Equity problems in education persist to this day.
In the 1950s and ‘60s, public schools addressed some deficits in home education and assumed responsibility for graduating students’ ability to read, write, understand math and apply critical thinking, sex education and home economics, according to the American Educational History webpage.
Now, schools prepare students for the workplace and give little consideration to important aspects of life including the acquisition, preparation, preservation and consumption of food.
Public education officials assume our parents have taught us how to shop for groceries, plan a menu, or create meals that are nutritious and affordable. This knowledge is assumed to be generational, culturally-specific knowledge.
But what happens when students who grow up in food deserts, in poverty, or with parents who are unable to provide quality food, enter adulthood?
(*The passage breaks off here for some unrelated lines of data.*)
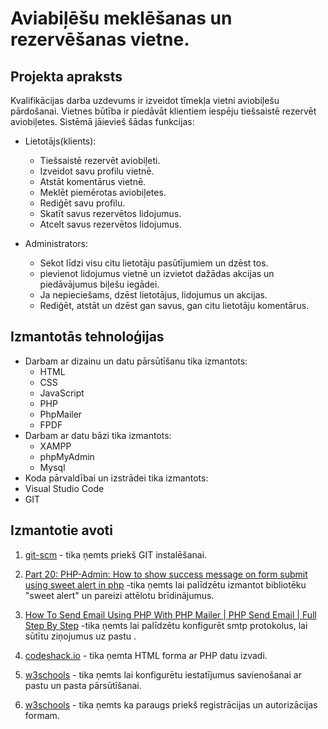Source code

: # Aviabiļēšu meklēšanas un rezervēšanas vietne.

## Projekta apraksts
Kvalifikācijas darba uzdevums ir izveidot tīmekļa vietni aviobiļešu pārdošanai. Vietnes būtība ir piedāvāt klientiem iespēju tiešsaistē rezervēt aviobiļetes.
Sistēmā jāievieš šādas funkcijas:
- Lietotājs(klients):
   - Tiešsaistē rezervēt aviobiļeti.
   - Izveidot savu profilu vietnē.
   - Atstāt komentārus vietnē.
   - Meklēt piemērotas aviobiļetes.
   - Rediģēt savu profilu.
   - Skatīt savus rezervētos lidojumus.
   - Atcelt savus rezervētos lidojumus.
     
- Administrators:
   - Sekot līdzi visu citu lietotāju pasūtījumiem un dzēst tos.
   - pievienot lidojumus vietnē un izvietot dažādas akcijas un piedāvājumus biļešu iegādei.
   - Ja nepieciešams, dzēst lietotājus, lidojumus un akcijas.
   - Rediģēt, atstāt un dzēst gan savus, gan citu lietotāju komentārus.

    
## Izmantotās tehnoloģijas
- Darbam ar dizainu un datu pārsūtīšanu tika izmantots:
  - HTML
  - CSS
  - JavaScript
  - PHP
  - PhpMailer
  - FPDF
- Darbam ar datu bāzi tika izmantots:
  - XAMPP
  - phpMyAdmin
  - Mysql
- Koda pārvaldībai un izstrādei tika izmantots:
- Visual Studio Code
- GIT

## Izmantotie avoti
1. [git-scm](https://git-scm.com/book/en/v2/Getting-Started-Installing-Git) - tika ņemts priekš GIT instalēšanai.

2. [Part 20: PHP-Admin: How to show success message on form submit using sweet alert in php](https://youtu.be/C4N3sMg25fQ?si=EqkwNoqb6FZjkYzk) -tika ņemts lai palīdzētu izmantot bibliotēku "sweet alert" un pareizi attēlotu brīdinājumus.

3. [How To Send Email Using PHP With PHP Mailer | PHP Send Email | Full Step By Step](https://youtu.be/9tD8lA9foxw?si=NuZjv64UV7h70v4F) -tika ņemts lai palīdzētu konfigurēt smtp protokolus, lai sūtītu ziņojumus uz pastu .

4. [codeshack.io](https://codeshack.io/commenting-system-php-mysql-ajax/) - tika ņemta HTML forma ar PHP datu izvadi.

5. [w3schools](https://www.w3schools.com/php/php_ref_mail.asp) - tika ņemts lai konfigurētu iestatījumus savienošanai ar pastu un pasta pārsūtīšanai.

6. [w3schools](https://www.w3schools.com/howto/tryit.asp?filename=tryhow_css_register_form) - tika ņemts ka paraugs priekš registrācijas un autorizācijas formam.


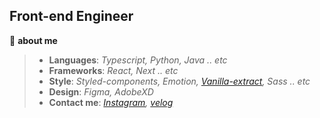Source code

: ## Front-end Engineer

📌 **about me**

> * **Languages**: _Typescript, Python, Java .. etc_
> * **Frameworks**: _React, Next .. etc_
> * **Style**: _Styled-components, Emotion, [Vanilla-extract](https://velog.io/@goolgae/vanilla-extract), Sass .. etc_
> * **Design**: _Figma, AdobeXD_
> * **Contact me**: _[Instagram](https://www.instagram.com/su_un_woo/), [velog](https://velog.io/@goolgae)_
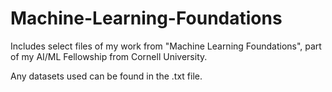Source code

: # Machine-Learning-Foundations

Includes select files of my work from "Machine Learning Foundations", part of my AI/ML Fellowship from Cornell University. 

Any datasets used can be found in the .txt file.
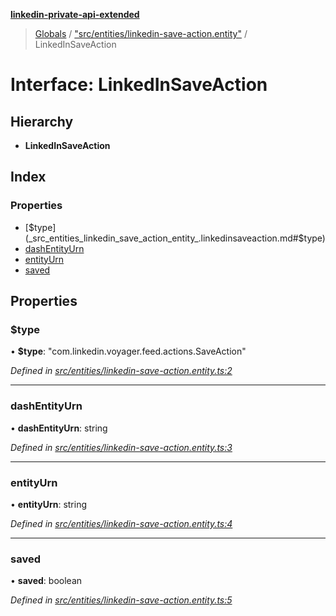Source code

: **[linkedin-private-api-extended](../README.md)**

> [Globals](../globals.md) / ["src/entities/linkedin-save-action.entity"](../modules/_src_entities_linkedin_save_action_entity_.md) / LinkedInSaveAction

# Interface: LinkedInSaveAction

## Hierarchy

* **LinkedInSaveAction**

## Index

### Properties

* [$type](_src_entities_linkedin_save_action_entity_.linkedinsaveaction.md#$type)
* [dashEntityUrn](_src_entities_linkedin_save_action_entity_.linkedinsaveaction.md#dashentityurn)
* [entityUrn](_src_entities_linkedin_save_action_entity_.linkedinsaveaction.md#entityurn)
* [saved](_src_entities_linkedin_save_action_entity_.linkedinsaveaction.md#saved)

## Properties

### $type

•  **$type**: \"com.linkedin.voyager.feed.actions.SaveAction\"

*Defined in [src/entities/linkedin-save-action.entity.ts:2](https://github.com/khanhtranngoccva/linkedin-private-api/blob/a682f4e/src/entities/linkedin-save-action.entity.ts#L2)*

___

### dashEntityUrn

•  **dashEntityUrn**: string

*Defined in [src/entities/linkedin-save-action.entity.ts:3](https://github.com/khanhtranngoccva/linkedin-private-api/blob/a682f4e/src/entities/linkedin-save-action.entity.ts#L3)*

___

### entityUrn

•  **entityUrn**: string

*Defined in [src/entities/linkedin-save-action.entity.ts:4](https://github.com/khanhtranngoccva/linkedin-private-api/blob/a682f4e/src/entities/linkedin-save-action.entity.ts#L4)*

___

### saved

•  **saved**: boolean

*Defined in [src/entities/linkedin-save-action.entity.ts:5](https://github.com/khanhtranngoccva/linkedin-private-api/blob/a682f4e/src/entities/linkedin-save-action.entity.ts#L5)*
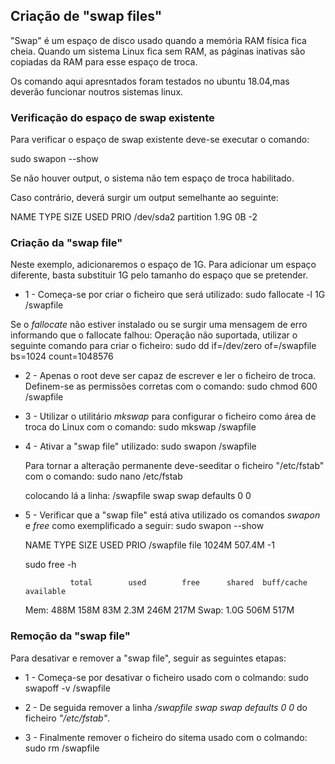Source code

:## Criação de "swap files"

"Swap" é um espaço de disco usado quando a memória RAM física fica cheia.
Quando um sistema Linux fica sem RAM, as páginas inativas são copiadas da RAM para esse espaço de troca.

Os comando aqui apresntados foram testados no ubuntu 18.04,mas deverão funcionar noutros sistemas linux.

### Verificação do espaço de swap existente
Para verificar o espaço de swap existente deve-se executar o comando:

  sudo swapon --show
  
Se não houver output, o sistema não tem espaço de troca habilitado.

Caso contrário, deverá surgir um output semelhante ao seguinte:

  NAME      TYPE      SIZE USED PRIO
  /dev/sda2 partition 1.9G   0B   -2

### Criação da "swap file"
Neste exemplo, adicionaremos o espaço de 1G. Para adicionar um espaço diferente, basta substituir 1G pelo tamanho do espaço que se pretender.

- 1 - Começa-se por criar o ficheiro que será utilizado:
  sudo fallocate -l 1G /swapfile

Se o _fallocate_ não estiver instalado ou se surgir uma mensagem de erro informando que o fallocate falhou: Operação não suportada, utilizar o seguinte comando para criar o ficheiro:
  sudo dd if=/dev/zero of=/swapfile bs=1024 count=1048576

- 2 - Apenas o root deve ser capaz de escrever e ler o ficheiro de troca. Definem-se as permissões corretas com o comando:
  sudo chmod 600 /swapfile

- 3 - Utilizar o utilitário _mkswap_ para configurar o ficheiro como área de troca do Linux com o comando:
  sudo mkswap /swapfile

- 4 - Ativar a "swap file" utilizado:
  sudo swapon /swapfile
  
  Para tornar a alteração permanente deve-seeditar o ficheiro "/etc/fstab" com o comando:
    sudo nano /etc/fstab
  
  colocando lá a linha:
    /swapfile swap swap defaults 0 0
  
- 5 - Verificar que a "swap file" está ativa utilizado os comandos _swapon_ e _free_ como exemplificado a seguir:
  sudo swapon --show
  
  NAME      TYPE  SIZE   USED PRIO
  /swapfile file 1024M 507.4M   -1

  sudo free -h
  
                total        used        free      shared  buff/cache   available
  Mem:           488M        158M         83M        2.3M        246M        217M
  Swap:          1.0G        506M        517M

### Remoção da "swap file"
Para desativar e remover a "swap file", seguir as seguintes etapas:

- 1 - Começa-se por desativar o ficheiro usado com o colmando:
  sudo swapoff -v /swapfile

- 2 - De seguida remover a linha _/swapfile swap swap defaults 0 0_ do ficheiro _"/etc/fstab"_.

- 3 - Finalmente remover o ficheiro do sitema usado com o colmando:
  sudo rm /swapfile





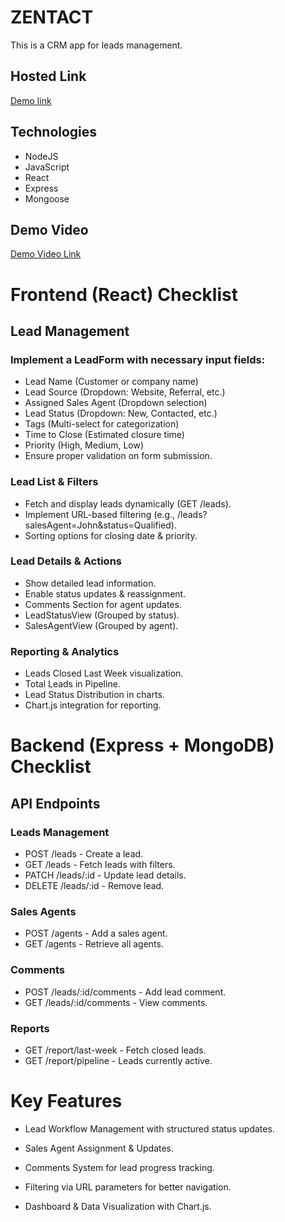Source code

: # ZENTACT

This is a CRM app for leads management.

## Hosted Link

[Demo link](https://crm-frontend-eight-phi.vercel.app/)

## Technologies

- NodeJS
- JavaScript
- React
- Express
- Mongoose

## Demo Video

[Demo Video Link](https://drive.google.com/file/d/1JWr-FwhAWZoTFN7PJMTZYdQDF-kbHwrK/view?usp=sharing)

# Frontend (React) Checklist

## Lead Management

### Implement a LeadForm with necessary input fields:

- Lead Name (Customer or company name)
- Lead Source (Dropdown: Website, Referral, etc.)
- Assigned Sales Agent (Dropdown selection)
- Lead Status (Dropdown: New, Contacted, etc.)
- Tags (Multi-select for categorization)
- Time to Close (Estimated closure time)
- Priority (High, Medium, Low)
- Ensure proper validation on form submission.

### Lead List & Filters

- Fetch and display leads dynamically (GET /leads).
- Implement URL-based filtering (e.g., /leads?salesAgent=John&status=Qualified).
- Sorting options for closing date & priority.

### Lead Details & Actions

- Show detailed lead information.
- Enable status updates & reassignment.
- Comments Section for agent updates.
- LeadStatusView (Grouped by status).
- SalesAgentView (Grouped by agent).

### Reporting & Analytics

- Leads Closed Last Week visualization.
- Total Leads in Pipeline.
- Lead Status Distribution in charts.
- Chart.js integration for reporting.

# Backend (Express + MongoDB) Checklist

## API Endpoints

### Leads Management

- POST /leads - Create a lead.
- GET /leads - Fetch leads with filters.
- PATCH /leads/:id - Update lead details.
- DELETE /leads/:id - Remove lead.

### Sales Agents

- POST /agents - Add a sales agent.
- GET /agents - Retrieve all agents.

### Comments

- POST /leads/:id/comments - Add lead comment.
- GET /leads/:id/comments - View comments.

### Reports

- GET /report/last-week - Fetch closed leads.
- GET /report/pipeline - Leads currently active.

# Key Features

- Lead Workflow Management with structured status updates.

- Sales Agent Assignment & Updates.

- Comments System for lead progress tracking.

- Filtering via URL parameters for better navigation.

- Dashboard & Data Visualization with Chart.js.
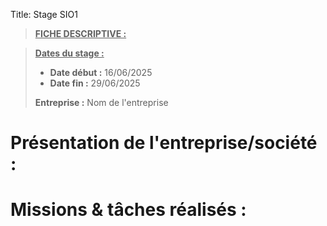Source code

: Title: Stage SIO1

> **<u>FICHE DESCRIPTIVE :</u>**

> <u>**Dates du stage :**</u>
>
> - **Date début :** 16/06/2025
> - **Date fin :** 29/06/2025
>
> **Entreprise :** Nom de l'entreprise



# Présentation de l'entreprise/société :



# Missions & tâches réalisés : 
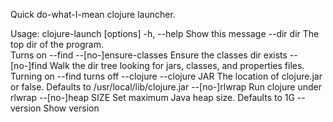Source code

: 

Quick do-what-I-mean clojure launcher.

Usage: clojure-launch [options]
    -h, --help                       Show this message
        --dir dir                    The top dir of the program.  
                                     Turns on --find
        --[no-]ensure-classes        Ensure the classes dir exists
        --[no-]find                  Walk the dir tree looking for jars, 
                                     classes, and properties files.
                                     Turning on --find turns off --clojure
        --clojure JAR                The location of clojure.jar or false.
                                     Defaults to /usr/local/lib/clojure.jar
        --[no-]rlwrap                Run clojure under rlwrap
        --[no-]heap SIZE             Set maximum Java heap size.
                                     Defaults to 1G
        --version                    Show version
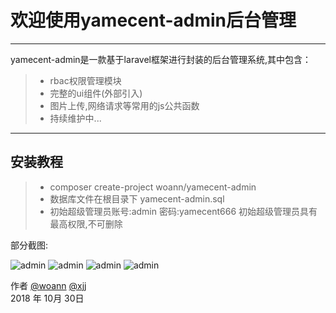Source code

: # 欢迎使用yamecent-admin后台管理


------

yamecent-admin是一款基于laravel框架进行封装的后台管理系统,其中包含：

> * rbac权限管理模块
> * 完整的ui组件(外部引入)
> * 图片上传,网络请求等常用的js公共函数
> * 持续维护中...


------

## 安装教程

> * composer create-project woann/yamecent-admin
> * 数据库文件在根目录下 yamecent-admin.sql
> * 初始超级管理员账号:admin  密码:yamecent666  初始超级管理员具有最高权限,不可删除


[1]: https://www.woann.cn
[2]: http://xjj.woann.cn

部分截图:

![admin](https://www.woann.cn/data/uploads/20181030/58f690bb811c62f417c7d3deb8508e7d.png)
![admin](https://www.woann.cn/data/uploads/20181030/64edd12357e3d5012efd8aba1d71da69.png)
![admin](https://www.woann.cn/data/uploads/20181031/963a14bd20bcdd8fcb5a2e0cd5be2111.png)
![admin](https://www.woann.cn/data/uploads/20181031/366b35386620019dbe1052a3eee7b924.png)

作者 [@woann][1]  [@xjj][2]   
2018 年 10月 30日    
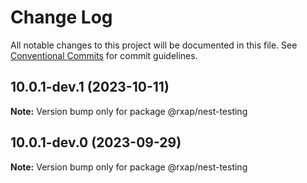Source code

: # Change Log

All notable changes to this project will be documented in this file.
See [Conventional Commits](https://conventionalcommits.org) for commit guidelines.

## 10.0.1-dev.1 (2023-10-11)

**Note:** Version bump only for package @rxap/nest-testing

## 10.0.1-dev.0 (2023-09-29)

**Note:** Version bump only for package @rxap/nest-testing
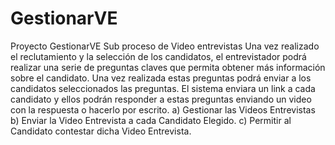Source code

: # GestionarVE
Proyecto GestionarVE
Sub proceso de Video entrevistas
Una vez realizado el reclutamiento y la selección de los candidatos, el entrevistador podrá realizar una serie de preguntas claves que permita obtener más información sobre el candidato. Una vez realizada estas preguntas podrá enviar a los candidatos seleccionados las preguntas. El sistema enviara un link a cada candidato y ellos podrán responder a estas preguntas enviando un video con la respuesta o hacerlo por escrito. 
a)	Gestionar las Videos Entrevistas
b)	Enviar la Video Entrevista a cada Candidato Elegido.
c)	Permitir al Candidato contestar dicha Video Entrevista.
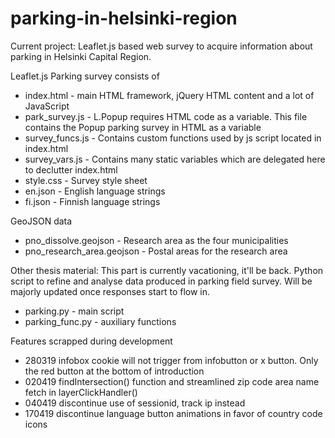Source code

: # parking-in-helsinki-region
Current project:
Leaflet.js based web survey to acquire information about parking in Helsinki Capital Region.

Leaflet.js Parking survey consists of
* index.html - main HTML framework, jQuery HTML content and a lot of JavaScript
* park_survey.js - L.Popup requires HTML code as a variable. This file contains the Popup parking survey in HTML as a variable
* survey_funcs.js - Contains custom functions used by js script located in index.html
* survey_vars.js - Contains many static variables which are delegated here to declutter index.html
* style.css - Survey style sheet
* en.json - English language strings
* fi.json - Finnish language strings

GeoJSON data
* pno_dissolve.geojson - Research area as the four municipalities
* pno_research_area.geojson - Postal areas for the research area

Other thesis material:
This part is currently vacationing, it'll be back. Python script to refine and analyse data produced in parking field survey. Will be majorly updated once responses start to flow in.
* parking.py - main script
* parking_func.py - auxiliary functions

Features scrapped during development
* 280319 infobox cookie will not trigger from infobutton or x button. Only the red button at the bottom of introduction
* 020419 findIntersection() function and streamlined zip code area name fetch in layerClickHandler()
* 040419 discontinue use of sessionid, track ip instead
* 170419 discontinue language button animations in favor of country code icons
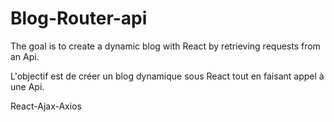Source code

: # Blog-Router-api
The goal is to create a dynamic blog with React by retrieving requests from an Api.  

L'objectif est de créer un blog dynamique sous React tout en faisant appel à une Api.  

React-Ajax-Axios

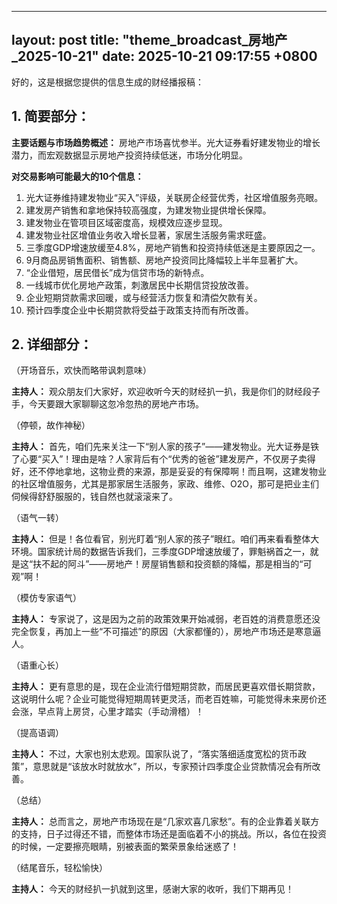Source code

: 
--- 
layout: post
title: "theme_broadcast_房地产_2025-10-21"
date: 2025-10-21 09:17:55 +0800
--- 

好的，这是根据您提供的信息生成的财经播报稿：

## 1. 简要部分：

**主要话题与市场趋势概述：**
房地产市场喜忧参半。光大证券看好建发物业的增长潜力，而宏观数据显示房地产投资持续低迷，市场分化明显。

**对交易影响可能最大的10个信息：**

1.  光大证券维持建发物业“买入”评级，关联房企经营优秀，社区增值服务亮眼。
2.  建发房产销售和拿地保持较高强度，为建发物业提供增长保障。
3.  建发物业在管项目区域密度高，规模效应逐步显现。
4.  建发物业社区增值业务收入增长显著，家居生活服务需求旺盛。
5.  三季度GDP增速放缓至4.8%，房地产销售和投资持续低迷是主要原因之一。
6.  9月商品房销售面积、销售额、房地产投资同比降幅较上半年显著扩大。
7.  “企业借短，居民借长”成为信贷市场的新特点。
8.  一线城市优化房地产政策，刺激居民中长期信贷投放改善。
9.  企业短期贷款需求回暖，或与经营活力恢复和清偿欠款有关。
10. 预计四季度企业中长期贷款将受益于政策支持而有所改善。

## 2. 详细部分：

（开场音乐，欢快而略带讽刺意味）

**主持人：** 观众朋友们大家好，欢迎收听今天的财经扒一扒，我是你们的财经段子手，今天要跟大家聊聊这忽冷忽热的房地产市场。

（停顿，故作神秘）

**主持人：** 首先，咱们先来关注一下“别人家的孩子”——建发物业。光大证券是铁了心要“买入”！理由是啥？人家背后有个“优秀的爸爸”建发房产，不仅房子卖得好，还不停地拿地，这物业费的来源，那是妥妥的有保障啊！而且啊，这建发物业的社区增值服务，尤其是那家居生活服务，家政、维修、O2O，那可是把业主们伺候得舒舒服服的，钱自然也就滚滚来了。

（语气一转）

**主持人：** 但是！各位看官，别光盯着“别人家的孩子”眼红。咱们再来看看整体大环境。国家统计局的数据告诉我们，三季度GDP增速放缓了，罪魁祸首之一，就是这“扶不起的阿斗”——房地产！房屋销售额和投资额的降幅，那是相当的“可观”啊！

（模仿专家语气）

**主持人：** 专家说了，这是因为之前的政策效果开始减弱，老百姓的消费意愿还没完全恢复，再加上一些“不可描述”的原因（大家都懂的），房地产市场还是寒意逼人。

（语重心长）

**主持人：** 更有意思的是，现在企业流行借短期贷款，而居民更喜欢借长期贷款，这说明什么呢？企业可能觉得短期周转更灵活，而老百姓嘛，可能觉得未来房价还会涨，早点背上房贷，心里才踏实（手动滑稽）！

（提高语调）

**主持人：** 不过，大家也别太悲观。国家队说了，“落实落细适度宽松的货币政策”，意思就是“该放水时就放水”，所以，专家预计四季度企业贷款情况会有所改善。

（总结）

**主持人：** 总而言之，房地产市场现在是“几家欢喜几家愁”。有的企业靠着关联方的支持，日子过得还不错，而整体市场还是面临着不小的挑战。所以，各位在投资的时候，一定要擦亮眼睛，别被表面的繁荣景象给迷惑了！

（结尾音乐，轻松愉快）

**主持人：** 今天的财经扒一扒就到这里，感谢大家的收听，我们下期再见！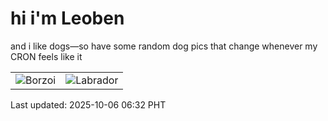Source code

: # hi i'm Leoben

and i like dogs—so have some random dog pics that change whenever my CRON feels like it

|  |  |
|--------|----------|
| ![Borzoi](https://random-dog-vercel.vercel.app/api/random-borzoi?v=1759703573) | ![Labrador](https://random-dog-vercel.vercel.app/api/random-labrador?v=1759703573) |

Last updated: 2025-10-06 06:32 PHT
What about students who grow up in foster care?
Until public schools acknowledge the need to educate students as human beings and not just as potential future employees, students will continue to struggle to feed themselves adequately even after they graduate and find jobs.
Even in public schools and colleges, the role of fulfilling students’ nutritional needs has fallen upon the people who have been tasked with passing on culinary skills since the dawn of humanity: mothers and grandmothers.
Crystal Calhoun, a San Jose activist, mother, and grandmother received a grant from SJSU’s office of diversity in November to teach a virtual class on healthy cooking using greens and vegetables from her garden as part of the office’s “Transforming Communities” event. This was done in a concerted effort to combat the lack of nutritional education that affects many students, particularly students of color, even in college.
How are students going to succeed in school without fueling their bodies with proper nutrition?
I grew up with food insecurity and a parent who cooked whatever we could afford on food stamps, which usually meant boxed, frozen, or canned ingredients. I didn’t get to eat raspberries until I was 10 and picked them off of a bush in my aunt’s swampy Minnesota backyard. I didn’t eat real butter until I was 17 and had my first nannying job. I gained a much-needed ten pounds in that first year of working, and spent my money buying strawberries from corner fruit vendors.
My current boss taught me most of what I know about food. She taught me how to make brussels sprouts, swiss chard, and green beans in ways I’d never thought of before because I grew up only with canned, boiled beans and frozen peas. She taught me how to turn one whole chicken into three different meals that can feed a family of six for over a week. She taught me how to buy food on a budget that is nutritious, easy to cook, and easy to store for quick, college friendly meals on the go.
This knowledge, passed on to me by a woman who learned it from her mother and grandmother, is foundational to my success in school.
One of my favorite recipes I put together myself using tricks she taught me to alter an internet recipe, but the meal is something I’d never tried until my boss made it for me one rainy day. It’s a comfort-food staple in their home: a classic tomato soup and grilled cheese sandwich.
For the grilled cheese, take any two slices of bread and any cheese, and gently fry in a pan- just make sure you use real butter.